* _RECORD EXCERPTS_:
--- START ---

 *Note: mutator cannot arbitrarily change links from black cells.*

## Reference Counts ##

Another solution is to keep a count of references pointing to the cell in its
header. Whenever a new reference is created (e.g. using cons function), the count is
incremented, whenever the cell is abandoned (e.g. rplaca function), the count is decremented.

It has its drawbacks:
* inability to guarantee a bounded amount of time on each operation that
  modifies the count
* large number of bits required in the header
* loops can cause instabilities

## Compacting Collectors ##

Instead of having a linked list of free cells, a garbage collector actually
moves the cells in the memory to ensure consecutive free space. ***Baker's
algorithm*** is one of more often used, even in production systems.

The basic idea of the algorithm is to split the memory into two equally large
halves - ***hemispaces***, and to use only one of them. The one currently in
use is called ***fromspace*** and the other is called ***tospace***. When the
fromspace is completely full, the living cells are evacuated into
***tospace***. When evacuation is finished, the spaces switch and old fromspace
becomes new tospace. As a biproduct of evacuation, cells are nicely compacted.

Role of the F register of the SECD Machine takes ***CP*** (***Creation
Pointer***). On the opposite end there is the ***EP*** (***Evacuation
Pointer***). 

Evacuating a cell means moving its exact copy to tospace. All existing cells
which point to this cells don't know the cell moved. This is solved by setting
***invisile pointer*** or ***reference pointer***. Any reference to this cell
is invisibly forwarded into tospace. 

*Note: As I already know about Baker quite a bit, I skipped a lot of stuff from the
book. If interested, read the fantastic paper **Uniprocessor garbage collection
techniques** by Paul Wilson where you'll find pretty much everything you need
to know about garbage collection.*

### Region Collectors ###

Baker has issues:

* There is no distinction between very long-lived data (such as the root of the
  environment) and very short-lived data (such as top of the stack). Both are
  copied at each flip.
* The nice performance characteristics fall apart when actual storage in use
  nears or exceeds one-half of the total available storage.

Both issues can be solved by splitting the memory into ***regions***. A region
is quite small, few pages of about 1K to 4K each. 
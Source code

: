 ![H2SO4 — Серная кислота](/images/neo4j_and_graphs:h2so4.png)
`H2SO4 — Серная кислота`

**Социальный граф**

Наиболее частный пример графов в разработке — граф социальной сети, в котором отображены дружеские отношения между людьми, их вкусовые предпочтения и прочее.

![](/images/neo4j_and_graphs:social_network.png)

--- END ---
--- START ---

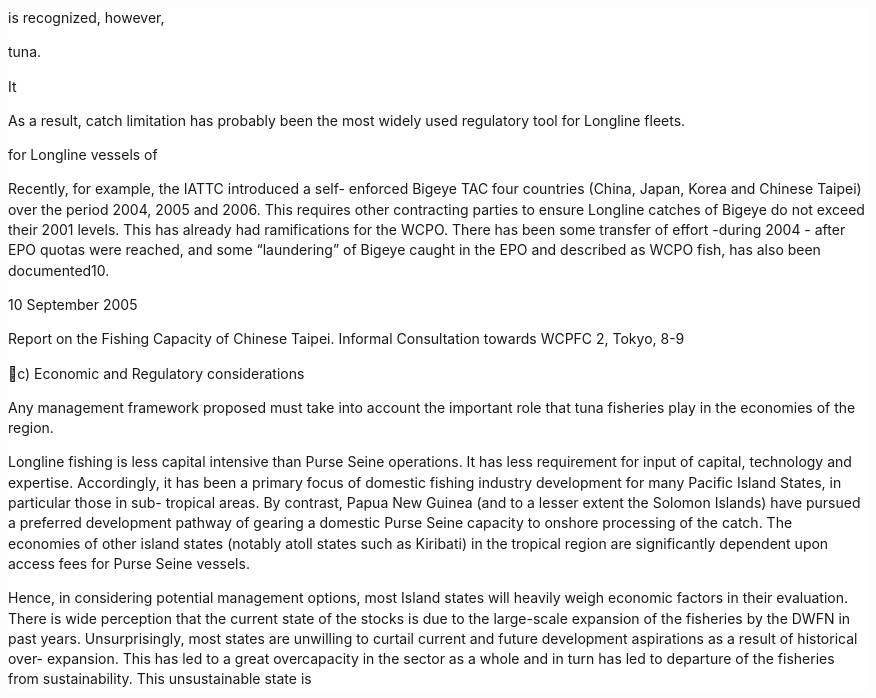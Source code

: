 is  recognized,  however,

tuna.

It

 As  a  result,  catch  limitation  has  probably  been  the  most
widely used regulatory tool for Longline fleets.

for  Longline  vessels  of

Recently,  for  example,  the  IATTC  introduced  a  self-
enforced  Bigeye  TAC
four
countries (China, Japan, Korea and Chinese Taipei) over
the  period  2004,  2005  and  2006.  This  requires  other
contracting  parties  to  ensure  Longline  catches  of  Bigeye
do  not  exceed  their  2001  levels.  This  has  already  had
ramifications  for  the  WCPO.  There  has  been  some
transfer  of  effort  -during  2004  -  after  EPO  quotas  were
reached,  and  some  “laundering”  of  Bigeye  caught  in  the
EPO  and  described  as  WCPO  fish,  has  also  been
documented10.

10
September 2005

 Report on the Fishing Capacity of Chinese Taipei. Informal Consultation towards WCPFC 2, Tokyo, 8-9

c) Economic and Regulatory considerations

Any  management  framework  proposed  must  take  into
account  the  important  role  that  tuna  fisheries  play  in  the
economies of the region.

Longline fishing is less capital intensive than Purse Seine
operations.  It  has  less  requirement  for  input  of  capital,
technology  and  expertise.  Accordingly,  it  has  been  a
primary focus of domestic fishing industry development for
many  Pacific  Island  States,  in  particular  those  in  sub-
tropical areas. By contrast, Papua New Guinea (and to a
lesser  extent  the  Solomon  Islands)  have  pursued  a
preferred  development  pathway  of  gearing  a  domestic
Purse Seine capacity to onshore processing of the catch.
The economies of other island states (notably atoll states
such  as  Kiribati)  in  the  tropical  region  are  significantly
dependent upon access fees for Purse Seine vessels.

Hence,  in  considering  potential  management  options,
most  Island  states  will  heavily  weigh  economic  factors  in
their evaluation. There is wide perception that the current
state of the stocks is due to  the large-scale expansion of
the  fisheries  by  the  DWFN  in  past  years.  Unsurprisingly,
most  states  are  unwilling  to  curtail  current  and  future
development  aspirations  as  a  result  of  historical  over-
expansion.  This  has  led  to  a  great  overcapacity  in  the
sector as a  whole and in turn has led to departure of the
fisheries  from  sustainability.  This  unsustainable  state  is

--- END ---

* _EXERCISE PROMPT_: Go through the data above and copy each line in which "management" appears.

* _RESULT FOR THIS EXERCISE_:
Any  management  framework  proposed  must  take  into
Hence,  in  considering  potential  management  options,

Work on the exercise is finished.